College of Electronic Information and Optical Engineering, Nankai University, Tianjin, 300350, China.
Neural Netw. 2024 Nov;179:106541. doi: 10.1016/j.neunet.2024.106541. Epub 2024 Jul 14.
Compressed Sensing (CS) is a groundbreaking paradigm in image acquisition, challenging the constraints of the Nyquist-Shannon sampling theorem. This enables high-quality image reconstruction using a minimal number of measurements. Neural Networks' potent feature induction capabilities enable advanced data-driven CS methods to achieve high-fidelity image reconstruction. However, achieving satisfactory reconstruction performance, particularly in terms of perceptual quality, remains challenging at extremely low sampling rates. To tackle this challenge, we introduce a novel two-stage image CS framework based on latent diffusion, named LD-CSNet. In the first stage, we utilize an autoencoder pre-trained on a large dataset to represent natural images as low-dimensional latent vectors, establishing prior knowledge distinct from sparsity and effectively reducing the dimensionality of the solution space. In the second stage, we employ a conditional diffusion model for maximum likelihood estimates in the latent space. This is supported by a measurement embedding module designed to encode measurements, making them suitable for a denoising network. This guides the generation process in reconstructing low-dimensional latent vectors. Finally, the image is reconstructed using a pre-trained decoder. Experimental results across multiple public datasets demonstrate LD-CSNet's superior perceptual quality and robustness to noise. It maintains fidelity and visual quality at lower sampling rates. Research findings suggest the promising application of diffusion models in image CS. Future research can focus on developing more appropriate models for the first stage.

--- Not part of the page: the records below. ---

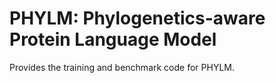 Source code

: # PHYLM: Phylogenetics-aware Protein Language Model

Provides the training and benchmark code for PHYLM.
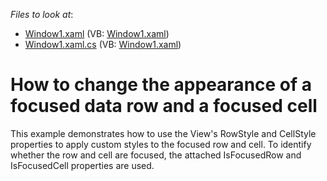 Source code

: <!-- default file list -->
*Files to look at*:

* [Window1.xaml](./CS/DXGrid_ChangeRowAppearance/Window1.xaml) (VB: [Window1.xaml](./VB/DXGrid_ChangeRowAppearance/Window1.xaml))
* [Window1.xaml.cs](./CS/DXGrid_ChangeRowAppearance/Window1.xaml.cs) (VB: [Window1.xaml](./VB/DXGrid_ChangeRowAppearance/Window1.xaml))
<!-- default file list end -->
# How to change the appearance of a focused data row and a focused cell


<p>This example demonstrates how to use the View's RowStyle and CellStyle properties to apply custom styles to the focused row and cell. To identify whether the row and cell are focused, the attached IsFocusedRow and IsFocusedCell properties are used.</p>

<br/>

压缩感知 (CS) 是图像获取领域的一项突破性范例,挑战了奈奎斯特-香农采样定理的限制。这使得仅使用少量测量值即可进行高质量的图像重建。神经网络强大的特征归纳能力使先进的数据驱动 CS 方法能够实现高保真度的图像重建。然而,在极低的采样率下,要实现令人满意的重建性能,尤其是在感知质量方面,仍然具有挑战性。为了解决这个挑战,我们引入了一种基于潜在扩散的新型两阶段图像 CS 框架,称为 LD-CSNet。在第一阶段,我们利用在大型数据集上预训练的自动编码器将自然图像表示为低维潜在向量,建立与稀疏性不同的先验知识,并有效地降低解决方案空间的维度。在第二阶段,我们在潜在空间中使用条件扩散模型进行最大似然估计。这得到了一个测量嵌入模块的支持,该模块旨在编码测量值,使其适合去噪网络。这指导了在重建低维潜在向量时的生成过程。最后,使用预训练的解码器重建图像。跨多个公共数据集的实验结果表明,LD-CSNet 在感知质量和抗噪性方面具有优势。它在较低的采样率下保持保真度和视觉质量。研究结果表明,扩散模型在图像 CS 中有很有前途的应用。未来的研究可以集中于为第一阶段开发更合适的模型。